— Ethel?
— Tínhamos Lucy, também. Mas Ethel era a problemática. Todos os cães-guia são bem comportados como os seus?
— Quase todos. Mas continuam sendo apenas cães, é claro. Sempre que eu começo a ficar convencido de que meu cão é perfeito, ele faz alguma coisa para me lembrar que continua sendo um animal.
— Eles exigem muito tempo de adestramento, não é?

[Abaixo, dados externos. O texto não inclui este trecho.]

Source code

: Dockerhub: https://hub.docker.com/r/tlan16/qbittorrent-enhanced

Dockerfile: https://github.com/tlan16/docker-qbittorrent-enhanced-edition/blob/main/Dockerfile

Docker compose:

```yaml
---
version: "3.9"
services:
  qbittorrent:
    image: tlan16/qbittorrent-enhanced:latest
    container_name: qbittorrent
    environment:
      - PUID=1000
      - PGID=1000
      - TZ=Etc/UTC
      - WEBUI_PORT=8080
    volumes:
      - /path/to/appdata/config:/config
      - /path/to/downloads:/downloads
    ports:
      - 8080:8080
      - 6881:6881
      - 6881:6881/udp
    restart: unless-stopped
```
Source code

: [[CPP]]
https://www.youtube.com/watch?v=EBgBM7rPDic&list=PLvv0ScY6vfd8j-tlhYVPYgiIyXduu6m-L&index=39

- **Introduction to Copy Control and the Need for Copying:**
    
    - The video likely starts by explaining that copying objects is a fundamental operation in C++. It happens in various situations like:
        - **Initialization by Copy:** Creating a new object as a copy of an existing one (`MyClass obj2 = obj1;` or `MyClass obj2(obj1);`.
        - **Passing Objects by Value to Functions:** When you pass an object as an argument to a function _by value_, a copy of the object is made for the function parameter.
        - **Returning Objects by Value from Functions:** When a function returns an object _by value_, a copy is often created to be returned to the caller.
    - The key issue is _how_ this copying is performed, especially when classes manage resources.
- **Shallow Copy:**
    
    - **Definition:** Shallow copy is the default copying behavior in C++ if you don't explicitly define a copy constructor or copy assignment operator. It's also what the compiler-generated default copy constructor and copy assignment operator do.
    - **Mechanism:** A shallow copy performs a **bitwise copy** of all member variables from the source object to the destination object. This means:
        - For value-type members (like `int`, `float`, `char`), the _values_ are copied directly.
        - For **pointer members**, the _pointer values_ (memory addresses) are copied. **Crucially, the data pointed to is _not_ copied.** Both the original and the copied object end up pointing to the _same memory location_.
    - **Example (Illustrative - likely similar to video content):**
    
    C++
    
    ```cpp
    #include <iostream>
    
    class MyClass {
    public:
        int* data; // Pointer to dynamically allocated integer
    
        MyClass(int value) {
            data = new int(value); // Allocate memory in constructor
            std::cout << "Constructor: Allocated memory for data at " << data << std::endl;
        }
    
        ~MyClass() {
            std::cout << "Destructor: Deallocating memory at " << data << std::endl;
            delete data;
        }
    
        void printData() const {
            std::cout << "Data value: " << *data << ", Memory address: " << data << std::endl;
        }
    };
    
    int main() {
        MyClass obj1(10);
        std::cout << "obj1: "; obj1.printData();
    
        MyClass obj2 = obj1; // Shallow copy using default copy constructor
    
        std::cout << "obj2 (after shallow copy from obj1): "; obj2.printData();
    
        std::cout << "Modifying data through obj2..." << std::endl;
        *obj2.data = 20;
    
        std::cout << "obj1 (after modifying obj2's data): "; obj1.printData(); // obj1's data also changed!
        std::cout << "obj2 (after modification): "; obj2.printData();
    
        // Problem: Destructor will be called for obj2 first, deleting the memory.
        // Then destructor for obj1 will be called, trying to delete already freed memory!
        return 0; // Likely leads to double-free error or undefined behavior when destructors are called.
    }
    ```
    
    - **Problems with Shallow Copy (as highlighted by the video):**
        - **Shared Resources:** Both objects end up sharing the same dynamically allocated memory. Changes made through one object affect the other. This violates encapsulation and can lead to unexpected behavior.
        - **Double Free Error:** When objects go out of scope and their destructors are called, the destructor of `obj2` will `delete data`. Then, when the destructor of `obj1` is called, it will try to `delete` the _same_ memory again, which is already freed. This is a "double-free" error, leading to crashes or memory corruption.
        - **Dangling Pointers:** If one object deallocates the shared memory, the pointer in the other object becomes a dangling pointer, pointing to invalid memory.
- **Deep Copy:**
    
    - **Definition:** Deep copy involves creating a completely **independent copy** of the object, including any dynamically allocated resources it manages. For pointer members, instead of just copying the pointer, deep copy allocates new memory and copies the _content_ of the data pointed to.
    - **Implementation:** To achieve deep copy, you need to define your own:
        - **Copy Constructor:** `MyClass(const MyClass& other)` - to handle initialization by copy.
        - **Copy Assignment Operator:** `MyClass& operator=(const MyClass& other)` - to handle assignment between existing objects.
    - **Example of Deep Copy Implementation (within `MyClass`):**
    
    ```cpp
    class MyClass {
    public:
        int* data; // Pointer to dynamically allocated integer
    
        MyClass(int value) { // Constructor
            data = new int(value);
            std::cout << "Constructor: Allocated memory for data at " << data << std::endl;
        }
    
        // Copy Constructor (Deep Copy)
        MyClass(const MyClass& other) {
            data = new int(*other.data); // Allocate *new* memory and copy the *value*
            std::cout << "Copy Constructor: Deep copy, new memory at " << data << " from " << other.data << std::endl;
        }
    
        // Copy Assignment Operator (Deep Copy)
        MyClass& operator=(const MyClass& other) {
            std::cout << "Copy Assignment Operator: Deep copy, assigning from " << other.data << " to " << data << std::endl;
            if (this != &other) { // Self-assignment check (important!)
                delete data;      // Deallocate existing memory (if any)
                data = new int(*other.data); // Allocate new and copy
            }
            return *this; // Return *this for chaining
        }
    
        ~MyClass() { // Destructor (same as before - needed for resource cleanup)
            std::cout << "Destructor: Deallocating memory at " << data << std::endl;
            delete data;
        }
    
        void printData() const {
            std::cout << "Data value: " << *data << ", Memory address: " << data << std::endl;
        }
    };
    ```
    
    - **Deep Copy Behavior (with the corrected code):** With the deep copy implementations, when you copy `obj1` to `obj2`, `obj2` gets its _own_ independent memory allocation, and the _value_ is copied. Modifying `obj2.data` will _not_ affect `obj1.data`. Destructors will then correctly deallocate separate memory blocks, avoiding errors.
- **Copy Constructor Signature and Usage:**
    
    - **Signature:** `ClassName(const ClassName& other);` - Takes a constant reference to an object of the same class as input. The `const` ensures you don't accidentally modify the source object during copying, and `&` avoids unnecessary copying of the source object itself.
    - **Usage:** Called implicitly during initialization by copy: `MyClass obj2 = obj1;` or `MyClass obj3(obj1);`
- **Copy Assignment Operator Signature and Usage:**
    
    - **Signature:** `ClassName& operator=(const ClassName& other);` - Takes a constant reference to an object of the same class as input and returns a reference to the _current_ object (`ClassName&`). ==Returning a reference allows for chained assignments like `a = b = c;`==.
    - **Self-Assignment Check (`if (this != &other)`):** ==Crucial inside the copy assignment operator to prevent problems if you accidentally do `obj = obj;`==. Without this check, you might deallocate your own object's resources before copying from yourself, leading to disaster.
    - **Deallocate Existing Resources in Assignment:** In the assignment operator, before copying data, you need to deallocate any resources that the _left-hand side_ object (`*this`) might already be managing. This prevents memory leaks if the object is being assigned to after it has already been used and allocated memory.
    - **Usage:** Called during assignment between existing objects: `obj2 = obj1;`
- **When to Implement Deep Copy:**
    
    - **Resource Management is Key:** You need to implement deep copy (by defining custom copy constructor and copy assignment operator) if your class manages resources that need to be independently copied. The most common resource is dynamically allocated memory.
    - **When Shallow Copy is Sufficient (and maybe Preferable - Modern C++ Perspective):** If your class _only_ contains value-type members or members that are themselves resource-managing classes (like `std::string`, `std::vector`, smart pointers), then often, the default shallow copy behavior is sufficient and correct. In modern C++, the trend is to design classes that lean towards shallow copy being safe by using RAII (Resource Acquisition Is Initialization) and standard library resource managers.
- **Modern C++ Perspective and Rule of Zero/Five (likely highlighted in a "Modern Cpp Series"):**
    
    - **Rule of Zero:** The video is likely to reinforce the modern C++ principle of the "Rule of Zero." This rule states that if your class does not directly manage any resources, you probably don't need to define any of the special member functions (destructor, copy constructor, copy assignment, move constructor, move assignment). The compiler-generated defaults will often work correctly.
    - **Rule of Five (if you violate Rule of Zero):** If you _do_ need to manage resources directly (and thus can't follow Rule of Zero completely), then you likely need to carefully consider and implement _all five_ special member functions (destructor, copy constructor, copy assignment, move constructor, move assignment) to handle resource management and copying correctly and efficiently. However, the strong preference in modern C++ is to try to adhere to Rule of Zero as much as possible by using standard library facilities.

— Nós apenas os treinamos para que sejam obedientes e atendam a comandos específicos. O crédito por seu comportamento agradável é todo dos criadores de filhotes.
— Criadores de filhotes?
— As pessoas que cuidam deles quando são filhotinhos. Os criadores ensinam aos filhotes obediência básica e os socializam com muitas pessoas e outros animais. Eles também os ensinam a serem bem-educados dentro de casa.
— Como não roubar comida da mesa de seus donos.
— Ou do lixo, ou de qualquer lugar onde a vejam. Ensinar um cão a não fazer essas coisas pode ser um tremendo desafio, principalmente se o cão for um labrador. O cão aprende a não caçar gatos na casa, a não pular em cima de pessoas, a não subir na mobília...
Ela pigarreou.
— Ah, eu odeio lhe dizer isso, mas acho que tem um enorme cachorro preto deitado na sua poltrona.
Ele riu.
— Não conte isso à escola de treinamento dele, por favor.
— Você pode ter problemas por causa disso?
— Não. Depois que nos tornamos parceiros de um cão, esse cão se torna nosso. A escola só removeria o cão de um usuário se suspeitasse que ele é violento com o animal. E eu pessoalmente nunca ouvi falar de um caso desses.
— Feather não sobe nos móveis?
— Feather não sai do meu lado. Ela nunca se interessou por dormir no sofá ou na cama.
— Reparei que ela entrou e saiu da cozinha com você.
— Feather está tendo dificuldade de se ajustar à aposentadoria.
—Todos eles precisam se aposentar quando chegam a uma certa idade? Ela ainda parece bem animada.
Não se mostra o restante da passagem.